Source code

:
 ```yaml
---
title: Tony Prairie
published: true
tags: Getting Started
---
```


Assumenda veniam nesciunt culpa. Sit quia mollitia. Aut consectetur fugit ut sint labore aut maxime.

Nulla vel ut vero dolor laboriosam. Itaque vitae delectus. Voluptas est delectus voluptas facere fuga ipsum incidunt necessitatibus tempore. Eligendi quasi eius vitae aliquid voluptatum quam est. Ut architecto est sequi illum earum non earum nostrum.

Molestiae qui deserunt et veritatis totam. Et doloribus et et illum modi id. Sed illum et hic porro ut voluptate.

----------------------------------------

TASK INSTRUCTIONS: Repeat the listing exactly, from its first line to its last.

TASK RESPONSE:
Source code

:
 ```yaml
---
title: Tony Prairie
published: true
tags: Getting Started
---
```


Assumenda veniam nesciunt culpa. Sit quia mollitia. Aut consectetur fugit ut sint labore aut maxime.

Nulla vel ut vero dolor laboriosam. Itaque vitae delectus. Voluptas est delectus voluptas facere fuga ipsum incidunt necessitatibus tempore. Eligendi quasi eius vitae aliquid voluptatum quam est. Ut architecto est sequi illum earum non earum nostrum.

Molestiae qui deserunt et veritatis totam. Et doloribus et et illum modi id. Sed illum et hic porro ut voluptate.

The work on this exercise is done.